El Argiletum, una vía antigua, muy frecuentada por quienes iban de los populares barrios de la Subura y de las Carinae del Esquilino al Foro republicano, recorría el Transitorium en toda su longitud, de nordeste a suroeste. El solar no era muy a propósito, por demasiado estrecho (43 por 120 metros), y privado de un trozo considerable por una de las exedras del Foro de Augusto. El arquitecto hubo de agudizar su ingenio para salir airoso del empeño. A espaldas del Templo de Minerva levantó una exedra porticada, de planta de herradura, que como vestíbulo del foro miraba hacia afuera, hacia el Esquilino. Pero la solución más genial fue la dada a los lados del foro mismo; a falta de espacio para unos pórticos amplios como los del Foro de Augusto, levantó dos paredes que nada tenían a sus espaldas, pero a las que dio hermosas fachadas de orden corintio, y un ático superpuesto de una novedad nunca vista: las columnas, que hasta entonces se habían adosado siempre a la pared, se despegaban de ésta un buen paso adelante, llevando consigo al entablamento correspondiente, friso escultórico incluido. Esta solución barroca, reflejada inmediatamente en la pintura y en los estucos murales del cuarto estilo, hizo de las "Colonnacce", como el pueblo llamaría al lienzo subsistente hasta el día de hoy, un hito en la historia de la arquitectura.
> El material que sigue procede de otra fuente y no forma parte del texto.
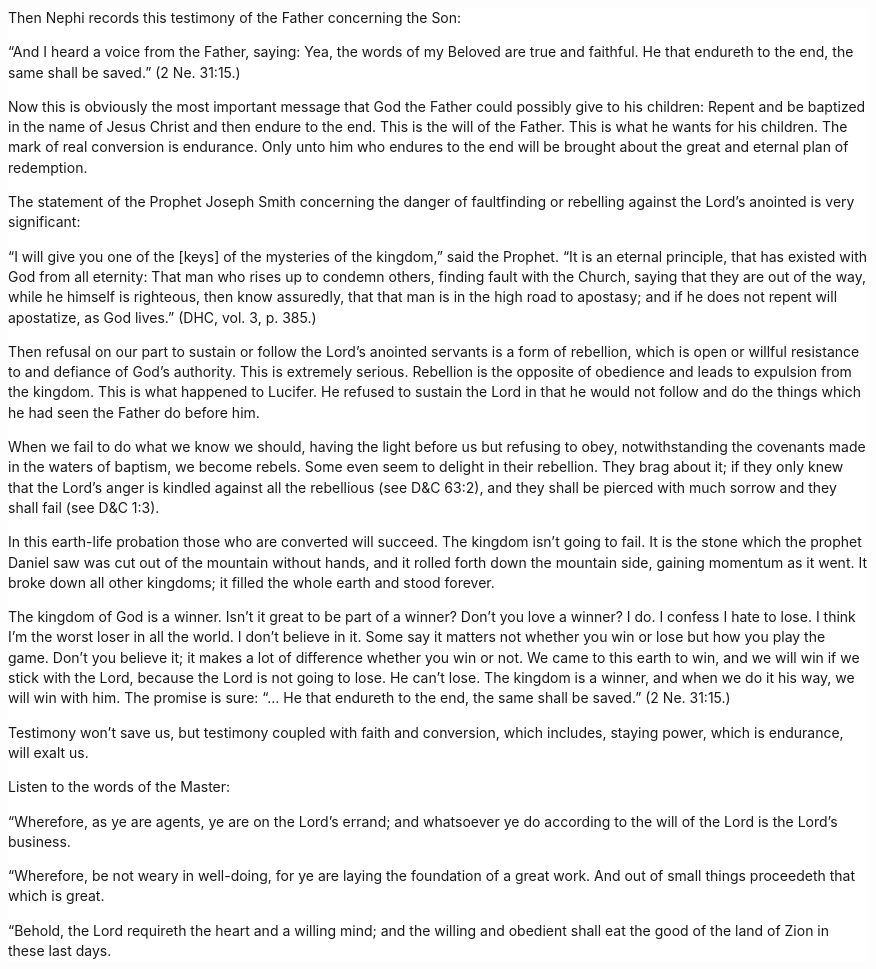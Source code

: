 Then Nephi records this testimony of the Father concerning the Son:

“And I heard a voice from the Father, saying: Yea, the words of my Beloved are true and faithful. He that endureth to the end, the same shall be saved.” (2 Ne. 31:15.)

Now this is obviously the most important message that God the Father could possibly give to his children: Repent and be baptized in the name of Jesus Christ and then endure to the end. This is the will of the Father. This is what he wants for his children. The mark of real conversion is endurance. Only unto him who endures to the end will be brought about the great and eternal plan of redemption.

The statement of the Prophet Joseph Smith concerning the danger of faultfinding or rebelling against the Lord’s anointed is very significant:

“I will give you one of the [keys] of the mysteries of the kingdom,” said the Prophet. “It is an eternal principle, that has existed with God from all eternity: That man who rises up to condemn others, finding fault with the Church, saying that they are out of the way, while he himself is righteous, then know assuredly, that that man is in the high road to apostasy; and if he does not repent will apostatize, as God lives.” (DHC, vol. 3, p. 385.)

Then refusal on our part to sustain or follow the Lord’s anointed servants is a form of rebellion, which is open or willful resistance to and defiance of God’s authority. This is extremely serious. Rebellion is the opposite of obedience and leads to expulsion from the kingdom. This is what happened to Lucifer. He refused to sustain the Lord in that he would not follow and do the things which he had seen the Father do before him.

When we fail to do what we know we should, having the light before us but refusing to obey, notwithstanding the covenants made in the waters of baptism, we become rebels. Some even seem to delight in their rebellion. They brag about it; if they only knew that the Lord’s anger is kindled against all the rebellious (see D&C 63:2), and they shall be pierced with much sorrow and they shall fail (see D&C 1:3).

In this earth-life probation those who are converted will succeed. The kingdom isn’t going to fail. It is the stone which the prophet Daniel saw was cut out of the mountain without hands, and it rolled forth down the mountain side, gaining momentum as it went. It broke down all other kingdoms; it filled the whole earth and stood forever.

The kingdom of God is a winner. Isn’t it great to be part of a winner? Don’t you love a winner? I do. I confess I hate to lose. I think I’m the worst loser in all the world. I don’t believe in it. Some say it matters not whether you win or lose but how you play the game. Don’t you believe it; it makes a lot of difference whether you win or not. We came to this earth to win, and we will win if we stick with the Lord, because the Lord is not going to lose. He can’t lose. The kingdom is a winner, and when we do it his way, we will win with him. The promise is sure: “… He that endureth to the end, the same shall be saved.” (2 Ne. 31:15.)

Testimony won’t save us, but testimony coupled with faith and conversion, which includes, staying power, which is endurance, will exalt us.

Listen to the words of the Master:

“Wherefore, as ye are agents, ye are on the Lord’s errand; and whatsoever ye do according to the will of the Lord is the Lord’s business.

“Wherefore, be not weary in well-doing, for ye are laying the foundation of a great work. And out of small things proceedeth that which is great.

“Behold, the Lord requireth the heart and a willing mind; and the willing and obedient shall eat the good of the land of Zion in these last days.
El entablamento multiplica la ornamentación plástica y ésta se hace más copiosa y más movida, sin llegar a ser abrumadora. Los finos listeles de los contarios (cuentas ovaladas, separadas por diminutos carretes, bead-and-reel en inglés), y el cyma lésbico de hoja y dardo, orlan las fasciae de los arquitrabes y las coronas de las cornisas. Los dentículos de éstas se unen en la parte alta del hueco intermedio mediante arquillos y diminutas arandelas, sencillas o dobles (anteojos), que contribuyen a realzar el claroscuro. Las ovas del cyma jónico adquieren un considerable volumen e independencia del cascarón, como para introducir entre ellas los dedos de una mano, según se puede hacer en los pliegues más profundos de la estatua de Tito en el Vaticano; y los dardos que desde antiguo alternaban con ellas, adquieren la forma de flechas, con su astil y su punta bien marcados. Las ménsulas parecen labores de cerrajería, aligeradas de masa hasta extremos inverosímiles. El mármol de las molduras sufre el tormento del taladro o broca, procurando liberar del fondo los ornamentos e imprimirles movimiento y jugosidad floral.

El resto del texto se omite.